Think about asking AI, “Help me explain the difference between our A product line and B series.” For this to work, there needs to be one place where those lines and series are defined.

Your product master table should show:

All current products and their standard names How each product belongs to a line or family Key specs and attributes for every model Relationships such as “successor,” “replacement,” or “bundled with” This table becomes the official family tree of your product offerings. Any document, dashboard, or AI tool that talks about products should anchor to it. When that happens, AI can connect the numbers in an Excel file, the descriptions in a brochure, and the details in a support document, because they all point back to the same product IDs.

2. Competitor map: Who you are compared with

Now think about a question like, “Summarize the latest moves from competitor C and how they differ from us.”

Your competitor master table should gather:

Short names and full names of competitors and partners Common local nicknames or code names used inside the company Key attributes such as region, segment, pricing, positioning, or role in your ecosystem With this map, AI can see that “A Co.,” “A Holdings,” and “Project Alpha vendor” all refer to the same organization. It can then connect public news, external analyst reports, and internal project notes that mention them under different names.

3. Customer map: Who you serve

Consider the question, “Show me all the follow-ups and contracts with customer D in this quarter.”

Your customer master table should list:

Standard identifiers for each customer Short names, full names, and any internal codes Key customer attributes that define them for your business This table acts as the anchor for all business data that touches the customer. Meeting notes, deal pipelines, support tickets, and contracts should all link back to this master list. Once you do that, you get a structured customer network instead of siloed records. AI can then answer questions about a customer’s history, risks, and opportunities with confidence.

A Test For Your AI-Ready Business Data Model

After you do this work, there is a very simple test you can use to check whether your AI business data model is ready for AI.

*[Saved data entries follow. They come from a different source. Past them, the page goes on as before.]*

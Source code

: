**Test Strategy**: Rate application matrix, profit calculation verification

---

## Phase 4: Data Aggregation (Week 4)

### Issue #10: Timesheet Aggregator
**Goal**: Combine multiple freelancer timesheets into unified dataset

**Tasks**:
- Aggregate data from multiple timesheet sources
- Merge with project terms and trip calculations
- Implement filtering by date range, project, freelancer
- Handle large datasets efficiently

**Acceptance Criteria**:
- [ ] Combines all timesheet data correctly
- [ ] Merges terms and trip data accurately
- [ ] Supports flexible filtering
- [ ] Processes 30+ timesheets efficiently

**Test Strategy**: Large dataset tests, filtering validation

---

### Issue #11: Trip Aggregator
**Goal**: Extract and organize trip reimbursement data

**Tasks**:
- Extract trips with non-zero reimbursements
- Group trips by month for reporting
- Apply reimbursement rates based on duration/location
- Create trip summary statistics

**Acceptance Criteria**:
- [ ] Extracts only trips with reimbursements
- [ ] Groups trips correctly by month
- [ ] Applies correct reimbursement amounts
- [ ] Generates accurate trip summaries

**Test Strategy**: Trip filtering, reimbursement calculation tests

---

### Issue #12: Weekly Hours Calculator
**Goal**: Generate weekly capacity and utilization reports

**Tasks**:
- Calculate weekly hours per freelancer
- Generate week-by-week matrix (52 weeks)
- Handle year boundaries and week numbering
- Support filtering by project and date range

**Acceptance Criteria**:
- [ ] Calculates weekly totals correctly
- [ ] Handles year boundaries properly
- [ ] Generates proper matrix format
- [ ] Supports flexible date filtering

Imagine a new hire joins your company. For the first week they are not allowed to ask anyone questions. All they can do is read your AI business data model: your master tables and your key documents.

Can this person understand your products, your competitors, and your customers just by using what you have documented? Can they follow the relationship between codes, names, and reports without getting lost?

If they still need to ask, “What does this term mean?” or “How do I read this sheet?” it means your knowledge and information are not visible or connected enough yet. It also means that AI will likely struggle in the same places.

So when your teams say that AI is “not strong enough”, it is worth turning the question around. More often, it is not the AI tool that is weak. It is the AI business data model that is missing.

If you are the one pushing digital transformation in your company, you can be the person who asks where your product, customer, and competitor information lives, who owns it, and whether anyone could understand it without help. When you make that system clear and consistent, you are not just helping AI. You are making it easier for all your people to think, decide, and move faster together as ONE team.